Dataset entries START
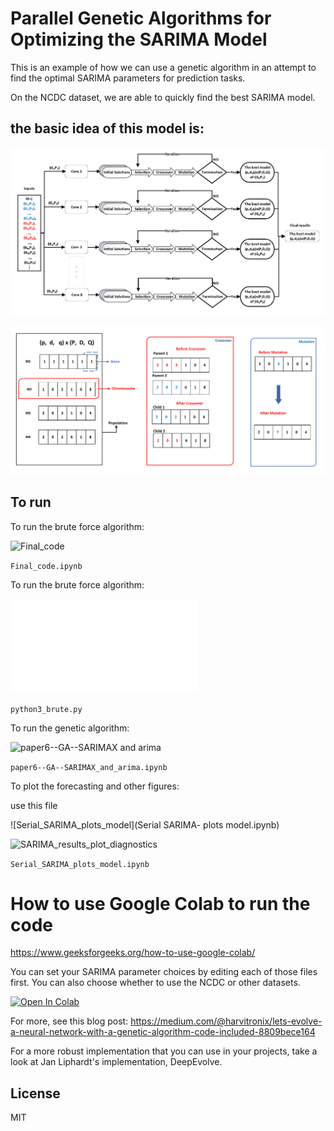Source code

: # Parallel Genetic Algorithms for Optimizing the SARIMA Model

This is an example of how we can use a genetic algorithm in an attempt to find the optimal SARIMA parameters for prediction tasks. 

On the NCDC dataset, we are able to quickly find the best SARIMA model. 

## the basic idea of this model is:

![GA_ARIMA_Parallel2](GA_ARIMA_Parallel2.png)

![GA_ARIMA_Parallel3](GA_ARIMA_Parallel3.png)


## To run

To run the brute force algorithm:

![Final_code](Final_code.ipynb)

```Final_code.ipynb```

To run the brute force algorithm:

![python3 brute](python3_brute.py)

```python3_brute.py```

To run the genetic algorithm:

![paper6--GA--SARIMAX and arima](paper6--GA--SARIMAX_and_arima.ipynb)

```paper6--GA--SARIMAX_and_arima.ipynb```

 To plot the forecasting and other figures:
 
 use this file
 
  ![Serial_SARIMA_plots_model](Serial SARIMA- plots model.ipynb)
  
 ![SARIMA_results_plot_diagnostics](SARIMA_results_plot_diagnostics.png)
 
 
```Serial_SARIMA_plots_model.ipynb```

# How to use Google Colab to run the code

https://www.geeksforgeeks.org/how-to-use-google-colab/

You can set your SARIMA parameter choices by editing each of those files first. You can also choose whether to use the NCDC or other datasets. 

[![Open In Colab](https://colab.research.google.com/assets/colab-badge.svg)](https://github.com/ibrahim85/Genetic-Alg-and-SARIMA/blob/master/Genetic%20Alg%20and%20SARIMA/Serial%20SARIMA-%20plots%20model.ipynb)

For more, see this blog post: https://medium.com/@harvitronix/lets-evolve-a-neural-network-with-a-genetic-algorithm-code-included-8809bece164

For a more robust implementation that you can use in your projects, take a look at Jan Liphardt's implementation, DeepEvolve.

## License

MIT


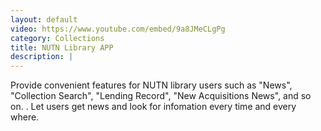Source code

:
 ```yaml
---
layout: default
video: https://www.youtube.com/embed/9a8JMeCLgPg
category: Collections
title: NUTN Library APP
description: |
---
```

Provide convenient features for NUTN library users such as "News", "Collection Search", "Lending Record", "New Acquisitions News", and so on. . Let users get news and look for infomation every time and every where.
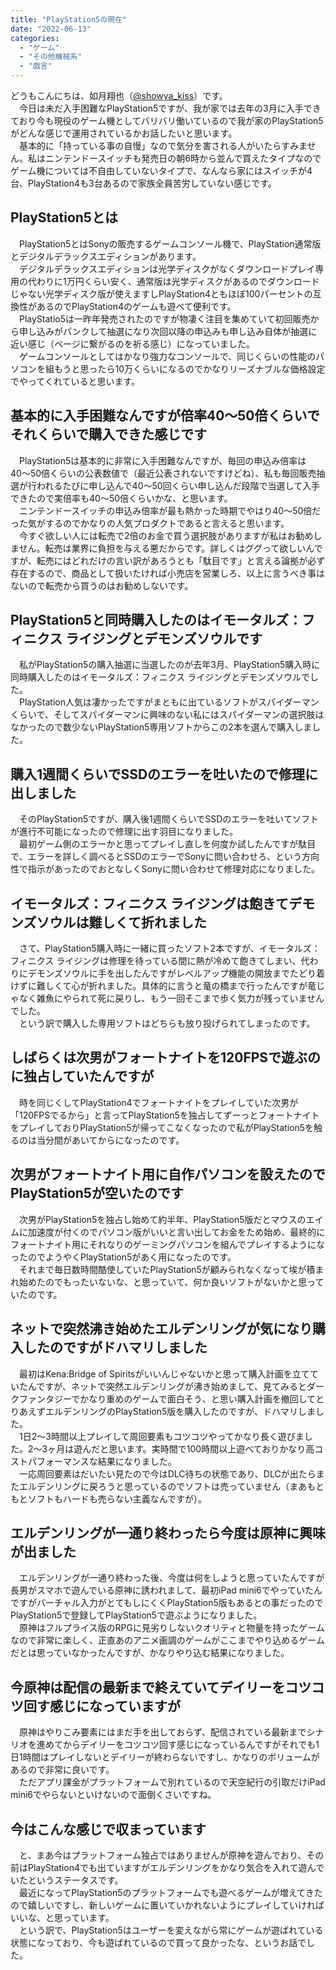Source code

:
```yaml
---
title: "PlayStation5の現在"
date: "2022-06-13"
categories: 
  - "ゲーム"
  - "その他機械系"
  - "戯言"
---
```


どうもこんにちは、如月翔也（[@showya\_kiss](http://twitter.com/showya_kiss)）です。  
　今日は未だ入手困難なPlayStation5ですが、我が家では去年の3月に入手できており今も現役のゲーム機としてバリバリ働いているので我が家のPlayStation5がどんな感じで運用されているかお話したいと思います。  
　基本的に「持っている事の自慢」なので気分を害される人がいたらすみません。私はニンテンドースイッチも発売日の朝6時から並んで買えたタイプなのでゲーム機については不自由していないタイプで、なんなら家にはスイッチが4台、PlayStation4も3台あるので家族全員苦労していない感じです。  

## PlayStation5とは

　PlayStation5とはSonyの販売するゲームコンソール機で、PlayStation通常版とデジタルデラックスエディションがあります。  
　デジタルデラックスエディションは光学ディスクがなくダウンロードプレイ専用の代わりに1万円くらい安く、通常版は光学ディスクがあるのでダウンロードじゃない光学ディスク版が使えますしPlayStation4ともほぼ100パーセントの互換性があるのでPlayStation4のゲームも遊べて便利です。  
　PlayStatio5は一昨年発売されたのですが物凄く注目を集めていて初回販売から申し込みがパンクして抽選になり次回以降の申込みも申し込み自体が抽選に近い感じ（ページに繋がるのを祈る感じ）になっていました。  
　ゲームコンソールとしてはかなり強力なコンソールで、同じくらいの性能のパソコンを組もうと思ったら10万くらいになるのでかなりリーズナブルな価格設定でやってくれていると思います。  

## 基本的に入手困難なんですが倍率40〜50倍くらいでそれくらいで購入できた感じです

　PlayStation5は基本的に非常に入手困難なんですが、毎回の申込み倍率は40〜50倍くらいの公表数値で（最近公表されないですけどね）、私も毎回販売抽選が行われるたびに申し込んで40〜50回くらい申し込んだ段階で当選して入手できたので実倍率も40〜50倍くらいかな、と思います。  
　ニンテンドースイッチの申込み倍率が最も熱かった時期でやはり40〜50倍だった気がするのでかなりの人気プロダクトであると言えると思います。  
　今すぐ欲しい人には転売で2倍のお金で買う選択肢がありますが私はお勧めしません。転売は業界に負担を与える悪だからです。詳しくはググって欲しいんですが、転売にはどれだけの言い訳があろうとも「駄目です」と言える論拠が必ず存在するので、商品として扱いたければ小売店を営業しろ、以上に言うべき事はないので転売から買うのはお勧めしないです。  

## PlayStation5と同時購入したのはイモータルズ：フィニクス ライジングとデモンズソウルです

　私がPlayStation5の購入抽選に当選したのが去年3月、PlayStation5購入時に同時購入したのはイモータルズ：フィニクス ライジングとデモンズソウルでした。  
　PlayStation人気は凄かったですがまともに出ているソフトがスパイダーマンくらいで、そしてスパイダーマンに興味のない私にはスパイダーマンの選択肢はなかったので数少ないPlayStation5専用ソフトからこの2本を選んで購入しました。  

## 購入1週間くらいでSSDのエラーを吐いたので修理に出しました

　そのPlayStation5ですが、購入後1週間くらいでSSDのエラーを吐いてソフトが進行不可能になったので修理に出す羽目になりました。  
　最初ゲーム側のエラーかと思ってプレイし直しを何度か試したんですが駄目で、エラーを詳しく調べるとSSDのエラーでSonyに問い合わせろ、という方向性で指示があったのでおとなしくSonyに問い合わせて修理対応になりました。  

## イモータルズ：フィニクス ライジングは飽きてデモンズソウルは難しくて折れました

　さて、PlayStation5購入時に一緒に買ったソフト2本ですが、イモータルズ：フィニクス ライジングは修理を待っている間に熱が冷めて飽きてしまい、代わりにデモンズソウルに手を出したんですがレベルアップ機能の開放までたどり着けずに難しくて心が折れました。具体的に言うと竜の橋まで行ったんですが竜じゃなく雑魚にやられて死に戻りし、もう一回そこまで歩く気力が残っていませんでした。  
　という訳で購入した専用ソフトはどちらも放り投げられてしまったのです。  

## しばらくは次男がフォートナイトを120FPSで遊ぶのに独占していたんですが

　時を同じくしてPlayStation4でフォートナイトをプレイしていた次男が「120FPSでるから」と言ってPlayStation5を独占してずーっとフォートナイトをプレイしておりPlayStation5が帰ってこなくなったので私がPlayStation5を触るのは当分間があいてからになったのです。  

## 次男がフォートナイト用に自作パソコンを設えたのでPlayStation5が空いたのです

　次男がPlayStation5を独占し始めて約半年、PlayStation5版だとマウスのエイムに加速度が付くのでパソコン版がいいと言い出してお金をため始め、最終的にフォートナイト用にそれなりのゲーミングパソコンを組んでプレイするようになったのでようやくPlayStation5があく用になったのです。  
　それまで毎日数時間酷使していたPlayStation5が顧みられなくなって埃が積まれ始めたのでもったいないな、と思っていて、何か良いソフトがないかと思っていたのです。  

## ネットで突然沸き始めたエルデンリングが気になり購入したのですがドハマリしました

　最初はKena:Bridge of Spiritsがいいんじゃないかと思って購入計画を立てていたんですが、ネットで突然エルデンリングが沸き始めまして、見てみるとダークファンタジーでかなり重めのゲームで面白そう、と思い購入計画を撤回してとりあえずエルデンリングのPlayStation5版を購入したのですが、ドハマリしました。  
　1日2〜3時間以上プレイして周回要素もコツコツやってかなり長く遊びました。2〜3ヶ月は遊んだと思います。実時間で100時間以上遊べておりかなり高コストパフォーマンスな結果になりました。  
　一応周回要素はだいたい見たので今はDLC待ちの状態であり、DLCが出たらまたエルデンリングに戻ろうと思っているのでソフトは売っていません（まあもともとソフトもハードも売らない主義なんですが）。  

## エルデンリングが一通り終わったら今度は原神に興味が出ました

　エルデンリングが一通り終わった後、今度は何をしようと思っていたんですが長男がスマホで遊んでいる原神に誘われまして、最初iPad mini6でやっていたんですがバーチャル入力がとてもしにくくPlayStation5版もあるとの事だったのでPlayStation5で登録してPlayStation5で遊ぶようになりました。  
　原神はフルプライス版のRPGに見劣りしないクオリティと物量を持ったゲームなので非常に楽しく、正直あのアニメ画調のゲームがここまでやり込めるゲームだとは思っていなかったんですが、かなりやり込む結果になりました。  

## 今原神は配信の最新まで終えていてデイリーをコツコツ回す感じになっていますが

　原神はやりこみ要素にはまだ手を出しておらず、配信されている最新までシナリオを進めてからデイリーをコツコツ回す感じになっているんですがそれでも1日1時間はプレイしないとデイリーが終わらないですし、かなりのボリュームがあるので非常に良いです。  
　ただアプリ課金がプラットフォームで別れているので天空紀行の引取だけiPad mini6でやらないといけないので面倒くさいですね。  

## 今はこんな感じで収まっています

　と、まあ今はプラットフォーム独占ではありませんが原神を遊んでおり、その前はPlayStation4でも出ていますがエルデンリングをかなり気合を入れて遊んでいたというステータスです。  
　最近になってPlayStation5のプラットフォームでも遊べるゲームが増えてきたので嬉しいですし、新しいゲームに置いていかれないようにプレイしていければいいな、と思っています。  
　という訳で、PlayStation5はユーザーを変えながら常にゲームが遊ばれている状態になっており、今も遊ばれているので買って良かったな、というお話でした。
Dataset entries END
The line containing "SARIMA- plots model.ipynb)" marks the end: copy exactly every line from the start of the records up to and including it, leaving out the pictures.

Source code

: # Parallel Genetic Algorithms for Optimizing the SARIMA Model

This is an example of how we can use a genetic algorithm in an attempt to find the optimal SARIMA parameters for prediction tasks. 

On the NCDC dataset, we are able to quickly find the best SARIMA model. 

## the basic idea of this model is:

![GA_ARIMA_Parallel2](GA_ARIMA_Parallel2.png)

![GA_ARIMA_Parallel3](GA_ARIMA_Parallel3.png)


## To run

To run the brute force algorithm:

![Final_code](Final_code.ipynb)

```Final_code.ipynb```

To run the brute force algorithm:

![python3 brute](python3_brute.py)

```python3_brute.py```

To run the genetic algorithm:

![paper6--GA--SARIMAX and arima](paper6--GA--SARIMAX_and_arima.ipynb)

```paper6--GA--SARIMAX_and_arima.ipynb```

 To plot the forecasting and other figures:
 
 use this file
 
  ![Serial_SARIMA_plots_model](Serial SARIMA- plots model.ipynb)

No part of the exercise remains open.